I am not a big movie fan but I have seen the ads on TV for movies like the Avengers, Deadpool 2, Ant Man and the Wasp all portraying ultimate battles of the world.  These are movies that computer generated imagery have made possible to create fantasies with a remarkable degree of realism.


As we celebrate the final two weeks of the liturgical year, our Scriptures turn to the end times.  However the words and imagery of the prophet Daniel and Jesus himself may not have the same punch for us as they had for the first hearers.


Many of us have lost that sense of immanence that the early Christians had concerning Christ’s return.  If we even think about a final reckoning we tend to think it is a long way off.  Although with what is going on in our country and world today the thought may have crossed our mind.  What we are doing to our planet with exploitation of resources, destruction of the environment, global warming not to mention the growing tensions between nations and the threat of nuclear war gives me great concern.  But the truth is, despite our ever-improving health care and increased longevity, we all remain mortal and have only so much time on this earth.

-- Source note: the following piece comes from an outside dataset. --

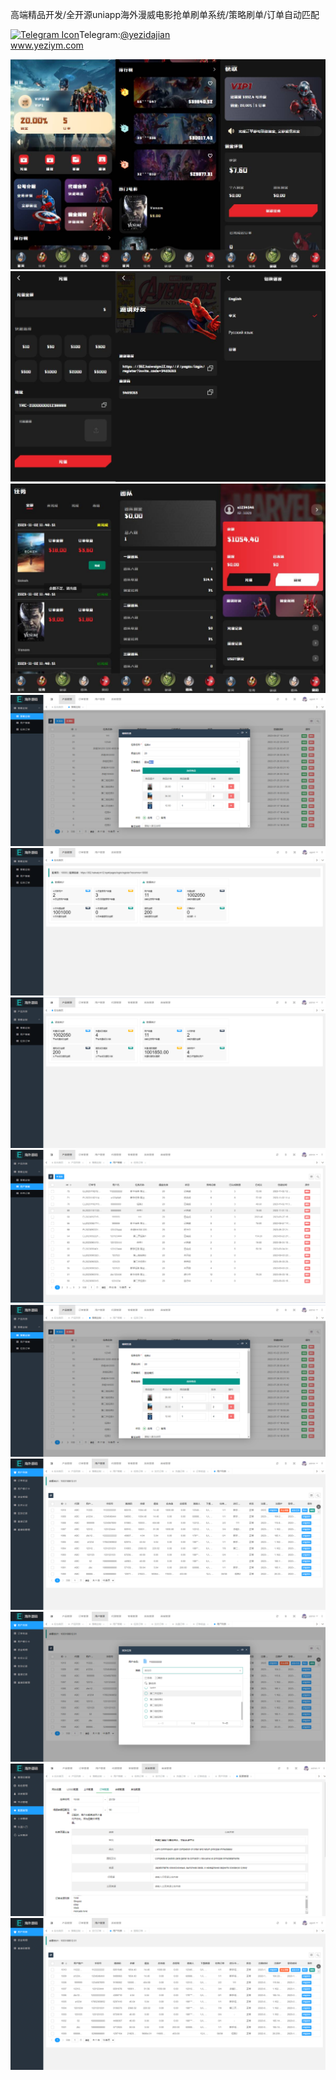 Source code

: 高端精品开发/全开源uniapp海外漫威电影抢单刷单系统/策略刷单/订单自动匹配<p dir="auto"><a target="_blank" rel="noopener noreferrer nofollow" href="https://camo.githubusercontent.com/d614d90677fbc2e34c7c62ebc68c82379d87a57c4beaf05af65fec7ba6b72e36/68747470733a2f2f63646e2d69636f6e732d706e672e666c617469636f6e2e636f6d2f3531322f323131312f323131313634362e706e67"><img src="https://camo.githubusercontent.com/d614d90677fbc2e34c7c62ebc68c82379d87a57c4beaf05af65fec7ba6b72e36/68747470733a2f2f63646e2d69636f6e732d706e672e666c617469636f6e2e636f6d2f3531322f323131312f323131313634362e706e67" alt="Telegram Icon" style="width: 16px; max-width: 100%;" data-canonical-src="https://cdn-icons-png.flaticon.com/512/2111/2111646.png"></a>Telegram:<a href="https://t.me/yezidajian" rel="nofollow">@yezidajian</a><br><a href="https://www.yeziym.com/">www.yeziym.com</a></p><img src="https://github.com/yeziym/gaoduanjingpinkaifa_iE/blob/main/3lb5Z.png"><img src="https://github.com/yeziym/gaoduanjingpinkaifa_iE/blob/main/knVTL.png"><img src="https://github.com/yeziym/gaoduanjingpinkaifa_iE/blob/main/3dNDY.png"><img src="https://github.com/yeziym/gaoduanjingpinkaifa_iE/blob/main/pmi6o.png"><img src="https://github.com/yeziym/gaoduanjingpinkaifa_iE/blob/main/KzWvA.png"><img src="https://github.com/yeziym/gaoduanjingpinkaifa_iE/blob/main/7l3Os.png"><img src="https://github.com/yeziym/gaoduanjingpinkaifa_iE/blob/main/HOJ1E.png"><img src="https://github.com/yeziym/gaoduanjingpinkaifa_iE/blob/main/la5xi.png"><img src="https://github.com/yeziym/gaoduanjingpinkaifa_iE/blob/main/fyDtS.png"><img src="https://github.com/yeziym/gaoduanjingpinkaifa_iE/blob/main/wKfde.png"><img src="https://github.com/yeziym/gaoduanjingpinkaifa_iE/blob/main/qraPO.png"><img src="https://github.com/yeziym/gaoduanjingpinkaifa_iE/blob/main/O6rET.png">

The point is that our lives and what we do with them matter, and we don’t have forever.  Jesus warns us to watch for the signs so that we won’t be caught up short. 


Back in 1994 there was the Rwandan genocide in which the controlling Hutu tribe massacred the Tutsi tribe killing almost one million people in just 100 days.  Immaculee’ Ilibagaza survived that massacre by hiding in a small bathroom for 90 days with seven other women, unable to speak or make any noise.  She said that she prayed the Rosary over and over again but she struggled with the part “Forgive those who trespass against us.” 


In her book, “Left to Tell” she recounts her ordeal and how God led her to work to bring forgiveness to her country and to reconcile Hutus and Tutsis in her own country.  Some of you will remember Immaculee’ Illibigaza as she was one of the speakers at the National Black Catholic Congress in Indianapolis a number of years ago.  Immaculee’ Illibagaza is an example of a person who was not going to sit back and wait but a person called to a mission to prepare the world for the coming of Christ.


How do I prepare for the coming of Christ each day?  Do I forgive myself and those around me as if today will be my last day?


What “signs of the time” challenge me to see the coming of a new age in Christ?  How do these lead me to work for and do justice to others, to our world?


Where is the strong urgency for forgiveness in and of the Church today?


How do we challenge one another in order to make us stronger through forgiveness?


Today’s Gospel calls us to move beyond our fear so we can do justice and forgive.

How is this time for all the world, all the nations, “unsurpassed in distress” as we heard in our first reading?  What challenges stand before us?


Who are the “wise” in our world today “who shine brightly” who are showing the way to justice and truth.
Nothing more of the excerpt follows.